### Material provided

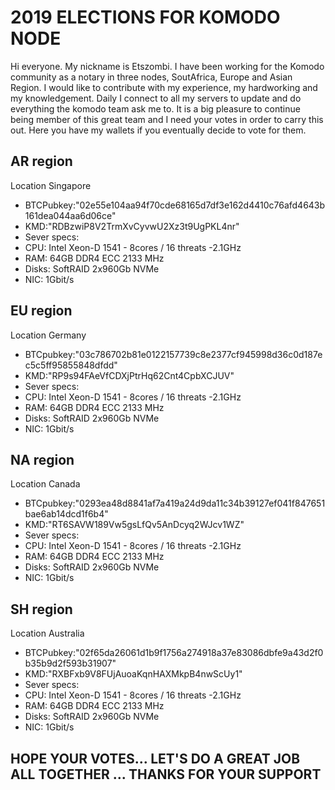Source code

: # 2019 ELECTIONS FOR KOMODO NODE 

Hi everyone. My nickname is Etszombi. I have been working for the Komodo community as a notary in three nodes, SoutAfrica, Europe and Asian Region. 
I would like to contribute with my experience, my hardworking and my knowledgement.
Daily I connect to all my servers to update and do everything the komodo team ask me to.
It is a big pleasure to continue being member of this great team and I need your votes in order to carry this out.
Here you have my wallets if you eventually decide to vote for them.

## AR region 
Location Singapore
* BTCPubkey:"02e55e104aa94f70cde68165d7df3e162d4410c76afd4643b161dea044aa6d06ce"
* KMD:"RDBzwiP8V2TrmXvCyvwU2Xz3t9UgPKL4nr"
* Sever specs:
* CPU:  Intel  Xeon-D 1541 - 8cores / 16 threats -2.1GHz 
* RAM:  64GB DDR4 ECC 2133 MHz
* Disks:  SoftRAID 2x960Gb NVMe
* NIC:  1Gbit/s


## EU region 
Location Germany
* BTCpubkey:"03c786702b81e0122157739c8e2377cf945998d36c0d187ec5c5ff95855848dfdd" 
* KMD:"RP9s94FAeVfCDXjPtrHq62Cnt4CpbXCJUV"
* Sever specs:
* CPU:  Intel  Xeon-D 1541 - 8cores / 16 threats -2.1GHz 
* RAM:  64GB DDR4 ECC 2133 MHz
* Disks:  SoftRAID 2x960Gb NVMe
* NIC:  1Gbit/s


## NA region
Location Canada
* BTCpubkey:"0293ea48d8841af7a419a24d9da11c34b39127ef041f847651bae6ab14dcd1f6b4"
* KMD:"RT6SAVW189Vw5gsLfQv5AnDcyq2WJcv1WZ"
* Sever specs:
* CPU:  Intel  Xeon-D 1541 - 8cores / 16 threats -2.1GHz 
* RAM:  64GB DDR4 ECC 2133 MHz
* Disks:  SoftRAID 2x960Gb NVMe
* NIC:  1Gbit/s


## SH region
Location Australia
* BTCPubkey:"02f65da26061d1b9f1756a274918a37e83086dbfe9a43d2f0b35b9d2f593b31907"
* KMD:"RXBFxb9V8FUjAuoaKqnHAXMkpB4nwScUy1"
* Sever specs:
* CPU:  Intel  Xeon-D 1541 - 8cores / 16 threats -2.1GHz 
* RAM:  64GB DDR4 ECC 2133 MHz
* Disks:  SoftRAID 2x960Gb NVMe
* NIC:  1Gbit/s

## HOPE YOUR VOTES... LET'S DO A GREAT JOB ALL TOGETHER ... THANKS FOR YOUR SUPPORT
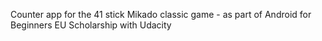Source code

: Counter app for the 41 stick Mikado classic game - as part of Android for Beginners EU Scholarship with Udacity
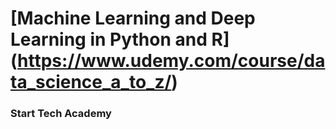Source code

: # [Machine Learning and Deep Learning in Python and R] (https://www.udemy.com/course/data_science_a_to_z/)

### Start Tech Academy
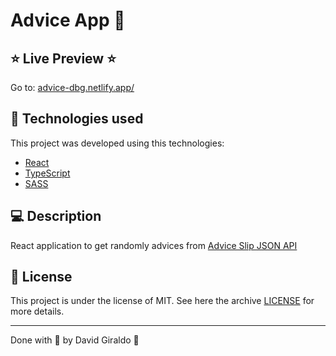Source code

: # Advice App :notebook:

## :star: Live Preview :star:

Go to: [advice-dbg.netlify.app/](https://advice-dbg.netlify.app/)

## :space_invader: Technologies used
This project was developed using this technologies:
- [React](https://reactjs.org/)
- [TypeScript](https://www.typescriptlang.org/)
- [SASS](https://sass-lang.com/documentation/syntax)

## :computer: Description

React application to get randomly advices from [Advice Slip JSON API](https://api.adviceslip.com/)

## :memo: License

This project is under the license of MIT. See here the archive [LICENSE](LICENSE.md) for more details.

---

Done with :purple_heart: by David Giraldo :wave:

### What to produce
Copy out, in full, each line above that has the word "team" in it.

### Result of the exercise
Daily I connect to all my servers to update and do everything the komodo team ask me to.
It is a big pleasure to continue being member of this great team and I need your votes in order to carry this out.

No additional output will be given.